Personally- at this moment as I try to absorb the new requirements- I find this disturbing- for many different cultural reasons. I ache for the waiting families that are looking at their finances in this already expensive experience.  I'm sick at the thought that the children will sit longer in the orphanages as required court dates will increase the wait-as agencies will likely begin to make groups that travel 2x together.. ughhhh.-and I am concerned for Ethiopia- and her sometimes challenged perception of foreigners and international adoption.

Although on the upside, perhaps this will require the agencies to actually begin to introduce us adoptive families to the Ethiopian Culture beyond that of a cultural dinner, a museum visit and a long drive that includes a Sheraton style hotel stay.

Let me put a bug in your ear- try to Volunteer or meet people while you are there. Volunteering would really help add a "benefit" to the adoption experience both for the country and the families.  After all the country needs assistance and you are there to bring home the children they can no longer support for one reason or another.

It seems if you the government of Ethiopia are going to require people to be there- and you allow the the agencies to require a "facility donation" for those lavish resorts you keep your adoptive guest in-that you the government of Ethiopia can also require "volunteer" work from the visiting families.  How bad could it be if  rather than keeping the adoptive families in the agency guest house and hiding them from the culture- instead with this plan the adoptive family could experience some of the culture while adopting Ethiopia's children.

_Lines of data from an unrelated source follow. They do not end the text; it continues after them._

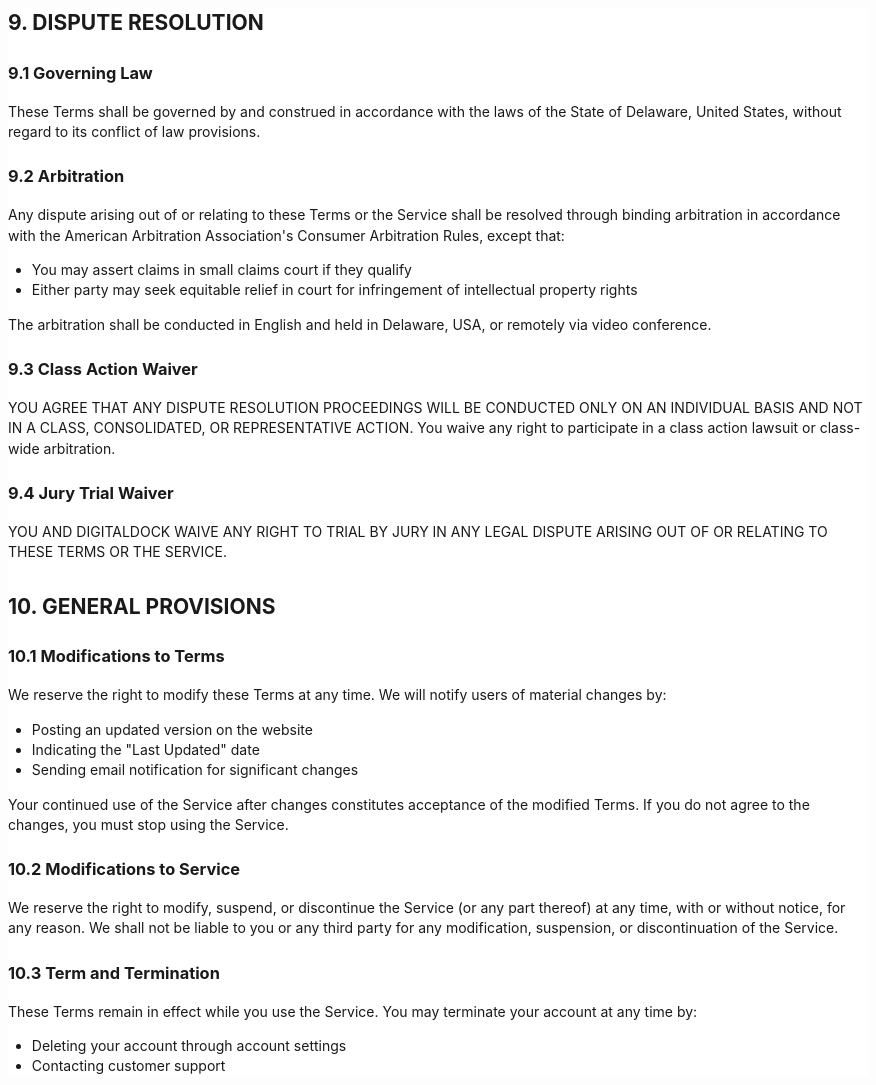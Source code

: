 ## 9. DISPUTE RESOLUTION

### 9.1 Governing Law

These Terms shall be governed by and construed in accordance with the laws of the State of Delaware, United States, without regard to its conflict of law provisions.

### 9.2 Arbitration

Any dispute arising out of or relating to these Terms or the Service shall be resolved through binding arbitration in accordance with the American Arbitration Association's Consumer Arbitration Rules, except that:
- You may assert claims in small claims court if they qualify
- Either party may seek equitable relief in court for infringement of intellectual property rights

The arbitration shall be conducted in English and held in Delaware, USA, or remotely via video conference.

### 9.3 Class Action Waiver

YOU AGREE THAT ANY DISPUTE RESOLUTION PROCEEDINGS WILL BE CONDUCTED ONLY ON AN INDIVIDUAL BASIS AND NOT IN A CLASS, CONSOLIDATED, OR REPRESENTATIVE ACTION. You waive any right to participate in a class action lawsuit or class-wide arbitration.

### 9.4 Jury Trial Waiver

YOU AND DIGITALDOCK WAIVE ANY RIGHT TO TRIAL BY JURY IN ANY LEGAL DISPUTE ARISING OUT OF OR RELATING TO THESE TERMS OR THE SERVICE.

## 10. GENERAL PROVISIONS

### 10.1 Modifications to Terms

We reserve the right to modify these Terms at any time. We will notify users of material changes by:
- Posting an updated version on the website
- Indicating the "Last Updated" date
- Sending email notification for significant changes

Your continued use of the Service after changes constitutes acceptance of the modified Terms. If you do not agree to the changes, you must stop using the Service.

### 10.2 Modifications to Service

We reserve the right to modify, suspend, or discontinue the Service (or any part thereof) at any time, with or without notice, for any reason. We shall not be liable to you or any third party for any modification, suspension, or discontinuation of the Service.

### 10.3 Term and Termination

These Terms remain in effect while you use the Service. You may terminate your account at any time by:
- Deleting your account through account settings
- Contacting customer support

Okay- a little off the mark there...but can't say this entry was as boring as my most recent -ha ha.  Perhaps saying what you are really thinking is the key to all of this... that my blog is really missing.

2 comments:

Evelyn said...

Great post, Kim! I agree on so many levels. I have no patience for Americans who go abroad and act like idiots. Those who don't have the cultural sensitivity needed to act civilized should not be allowed to adopt from another culture anyway, in my humble opinion. How will they raise Ethiopian children in the US? Yes, these new requirements really stirred up a lot for me, too. I cannot imagine being a waiting family right now.

kristine said...

so right on Kim! great job.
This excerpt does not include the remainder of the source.